At the Core of Literature


I feel home here, but I am not sure if I really belong to this place – among letters, sounds, words and stories, amongonce upon a time and they lived happily ever after, among the strongest feelings that we as human experience, among Everyman and Everywoman ….
Paul Auster reminded me of why I had chosen literature, of my dreams and defeats with bookclubs, of the things that I couldn’t say, of why I had wanted to study literature, of my interest in details (and how important they are in analyzing and understanding fiction), of (im)possible PhDs. There are many things that I could say about this writer, passages that made me stop from reading so that I could write dozens of ideas on my tiny papers. There were moments when I felt the urge to take a pen and start writing myself. There were moments when he pissed me off, moments of suspense, moments of twists, moments when I felt that something was missing … The New York Trilogy is about writing, fiction in fiction, about characters that are partly conscious of their condition in their own fiction, about America and its myths, the Adamic myth, the Garden of Eden, its great thinkers that mold its beginnings (Hawthorne, Melville, Emerson, Thoreau),  satires, games of the mind, reality and fiction. When you finish reading this book, you want to start it all over again, to see the elements that you have missed, to understand this maze of words and images and actions …
“Every life is inexplicable, I kept telling myself.

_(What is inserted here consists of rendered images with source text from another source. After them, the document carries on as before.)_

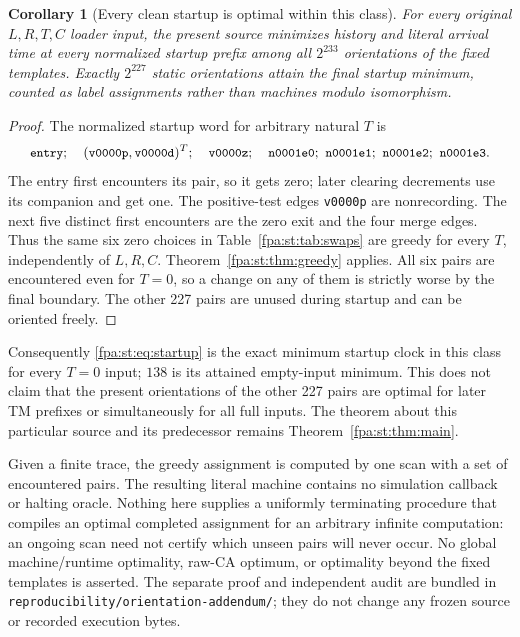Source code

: \documentclass[11pt,a4paper]{article}
\numberwithin{equation}{section}
\newtheorem{corollary}[theorem]{Corollary}
\newcommand{\code}[1]{\texttt{\small #1}}
\begin{document}
\begin{corollary}[Every clean startup is optimal within this class]
\label{fpa:st:cor:optimalstartup}
For every original $L,R,T,C$ loader input, the present source minimizes
history and literal arrival time at every normalized startup prefix among
all $2^{233}$ orientations of the fixed templates. Exactly $2^{227}$ static
orientations attain the final startup minimum, counted as label assignments
rather than machines modulo isomorphism.
\end{corollary}
\begin{proof}
The normalized startup word for arbitrary natural $T$ is
\[
 \code{entry};\quad
 (\code{v0000p},\code{v0000d})^T;\quad
 \code{v0000z};\quad
 \code{n0001e0};\ \code{n0001e1};\ \code{n0001e2};\ \code{n0001e3}.
\]
The entry first encounters its pair, so it gets zero; later clearing
decrements use its companion and get one. The positive-test edges
\code{v0000p} are nonrecording. The next five distinct first encounters are
the zero exit and the four merge edges. Thus the same six zero choices in
Table~\ref{fpa:st:tab:swaps} are greedy for every $T$, independently of $L,R,C$.
Theorem~\ref{fpa:st:thm:greedy} applies. All six pairs are encountered even for
$T=0$, so a change on any of them is strictly worse by the final boundary.
The other 227 pairs are unused during startup and can be oriented freely.
\end{proof}

Consequently \eqref{fpa:st:eq:startup} is the exact minimum startup clock in this
class for every $T=0$ input; $138$ is its attained empty-input minimum.
This does not claim that the present orientations of the other 227 pairs
are optimal for later TM prefixes or simultaneously for all full inputs.
The theorem about this particular source and its predecessor remains
Theorem~\ref{fpa:st:thm:main}.

Given a finite trace, the greedy assignment is computed by one scan with a
set of encountered pairs. The resulting literal machine contains no
simulation callback or halting oracle. Nothing here supplies a uniformly
terminating procedure that compiles an optimal completed assignment for an
arbitrary infinite computation: an ongoing scan need not certify which
unseen pairs will never occur. No global machine/runtime optimality,
raw-CA optimum, or optimality beyond the fixed templates is asserted.
The separate proof and independent audit are bundled in
\code{reproducibility/orientation-addendum/}; they do not change any frozen
source or recorded execution bytes.
\end{document}

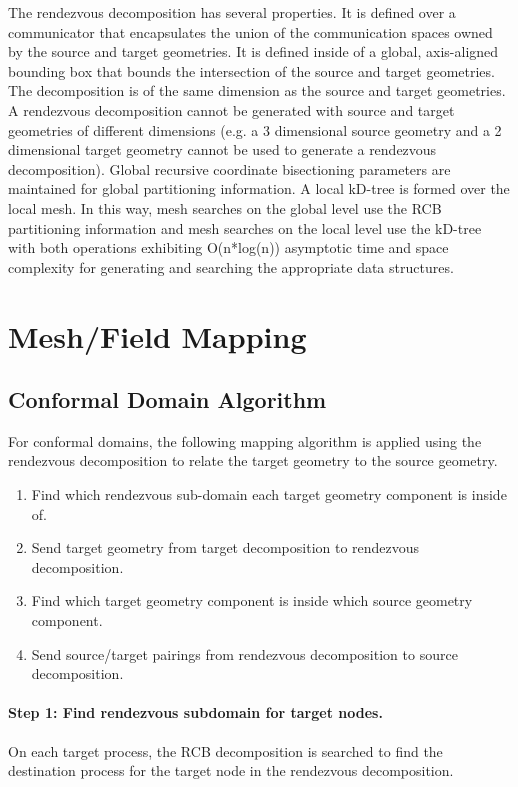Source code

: \documentclass[letterpaper,12pt]{article}
\begin{document}
The rendezvous decomposition has several properties. It is defined
over a communicator that encapsulates the union of the communication
spaces owned by the source and target geometries. It is defined inside
of a global, axis-aligned bounding box that bounds the intersection of
the source and target geometries. The decomposition is of the same
dimension as the source and target geometries. A rendezvous
decomposition cannot be generated with source and target geometries of
different dimensions (e.g. a 3 dimensional source geometry and a 2
dimensional target geometry cannot be used to generate a rendezvous
decomposition). Global recursive coordinate bisectioning parameters
are maintained for global partitioning information. A local kD-tree is
formed over the local mesh. In this way, mesh searches on the global
level use the RCB partitioning information and mesh searches on the
local level use the kD-tree with both operations exhibiting
O(n*log(n)) asymptotic time and space complexity for generating and
searching the appropriate data structures.

\clearpage

\section{Mesh/Field Mapping}\label{sec:map}

\subsection{Conformal Domain Algorithm}\label{subsec:map_algorithm}
For conformal domains, the following mapping algorithm is applied
using the rendezvous decomposition to relate the target geometry to
the source geometry.

\begin{enumerate}
\item Find which rendezvous sub-domain each target geometry component
  is inside of.
\item Send target geometry from target decomposition to rendezvous
  decomposition.
\item Find which target geometry component is inside which source
  geometry component.
\item Send source/target pairings from rendezvous decomposition to
  source decomposition.
\end{enumerate}

\paragraph{Step 1: Find rendezvous subdomain for target nodes.}
On each target process, the RCB decomposition is searched to find the
destination process for the target node in the rendezvous
decomposition.
\end{document}
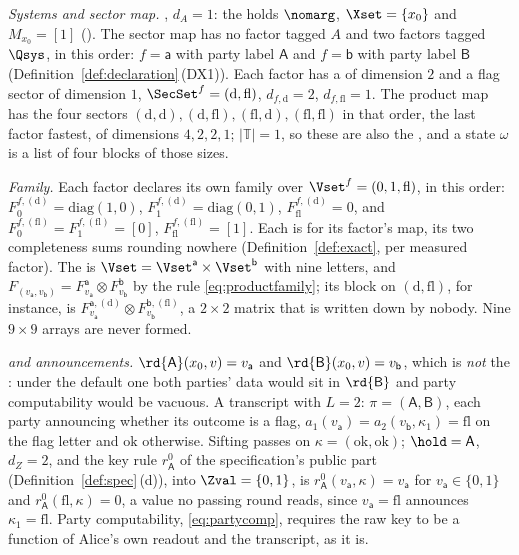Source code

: \begin{example}\label{ex:two-party-shape}
\emph{Systems and sector map.}
, $d_A=1$: the
 holds $\nomarg$, $\Xset=\{x_0\}$ and $M_{x_0}=[1]$
(). The sector map has no factor tagged $A$ and two
factors tagged $\Qsys$, in this order: $f=\mathsf a$ with party label
$\mathsf A$ and $f=\mathsf b$ with party label $\mathsf B$
(Definition~\ref{def:declaration}\,(DX1)). Each factor has a  of
dimension $2$ and a flag sector of dimension $1$,
$\SecSet^{f}=(\mathrm{d},\mathrm{fl})$, $d_{f,\mathrm d}=2$,
$d_{f,\mathrm{fl}}=1$. The product map has the four sectors
$(\mathrm d,\mathrm d),(\mathrm d,\mathrm{fl}),(\mathrm{fl},\mathrm d),
(\mathrm{fl},\mathrm{fl})$ in that order, the last factor fastest, of
dimensions $4,2,2,1$; $|\mathbb{T}|=1$, so these are also the
, and a state $\omega$ is a list of four blocks of those sizes.

\emph{Family.} Each factor declares its own family over
$\Vset^{f}=(0,1,\mathrm{fl})$, in this order:
$F^{f,(\mathrm d)}_0=\mathrm{diag}(1,0)$,
$F^{f,(\mathrm d)}_1=\mathrm{diag}(0,1)$, $F^{f,(\mathrm d)}_{\mathrm{fl}}=0$,
and $F^{f,(\mathrm{fl})}_0=F^{f,(\mathrm{fl})}_1=[0]$,
$F^{f,(\mathrm{fl})}_{\mathrm{fl}}=[1]$. Each is 
for its factor's map, its two completeness sums rounding nowhere
(Definition~\ref{def:exact}, per measured factor). The  is
$\Vset=\Vset^{\mathsf a}\times\Vset^{\mathsf b}$ with nine letters, and
$F_{(v_{\mathsf a},v_{\mathsf b})}=F^{\mathsf a}_{v_{\mathsf a}}\otimes
F^{\mathsf b}_{v_{\mathsf b}}$ by the rule \eqref{eq:productfamily}; its block
on $(\mathrm d,\mathrm{fl})$, for instance, is
$F^{\mathsf a,(\mathrm d)}_{v_{\mathsf a}}\otimes
F^{\mathsf b,(\mathrm{fl})}_{v_{\mathsf b}}$, a $2\times2$ matrix that is
written down by nobody. Nine $9\times9$ arrays are never formed.

\emph{ and announcements.}
$\rd{\mathsf A}(x_0,v)=v_{\mathsf a}$ and $\rd{\mathsf B}(x_0,v)=v_{\mathsf b}$,
which is \emph{not} the : under the default one
both parties' data would sit in $\rd{\mathsf B}$ and party computability would
be vacuous. A transcript with $L=2$: $\pi=(\mathsf A,\mathsf B)$, each party
announcing whether its outcome is a flag,
$a_1(v_{\mathsf a})=a_2(v_{\mathsf b},\kappa_1)=\mathrm{fl}$ on the flag
letter and $\mathrm{ok}$ otherwise. Sifting passes on
$\kappa=(\mathrm{ok},\mathrm{ok})$; $\hold=\mathsf A$, $d_Z=2$, and the key
rule $r^{0}_{\mathsf A}$ of the specification's public part
(Definition~\ref{def:spec}\,(d)), into $\Zval=\{0,1\}$, is
$r^{0}_{\mathsf A}(v_{\mathsf a},\kappa)=v_{\mathsf a}$ for
$v_{\mathsf a}\in\{0,1\}$ and $r^{0}_{\mathsf A}(\mathrm{fl},\kappa)=0$, a
value no passing round reads, since $v_{\mathsf a}=\mathrm{fl}$ announces
$\kappa_1=\mathrm{fl}$. Party computability, \eqref{eq:partycomp}, requires
the raw key to be a function of Alice's own readout and the transcript, as it
is.


\end{example}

No matter how many facts are told, no matter how many details are given, the essential thing resists telling. To say that so and so was born here and went there, that he did this and did that, that he married this woman and had these children, that he lived, that he died, that he left behind these books or this battle or that bridge – none of that tells us very much. We all want to be told stories, and we listen to them in the same way we did when we were young. We imagine the real story inside the words, and to do this we substitute ourselves for the person in the story, pretending that we can understand him because we understand ourselves. This is a deception. We exist for ourselves, perhaps, and at times we even have a glimmer of who we are, but in the end we can never be sure, and as our lives go on, we become more and more opaque to ourselves, more and more aware of our own incoherence. No one can cross the boundary into another – for the simple reason that no one can gain access to himself.”(248-249, 3. The Locked Room)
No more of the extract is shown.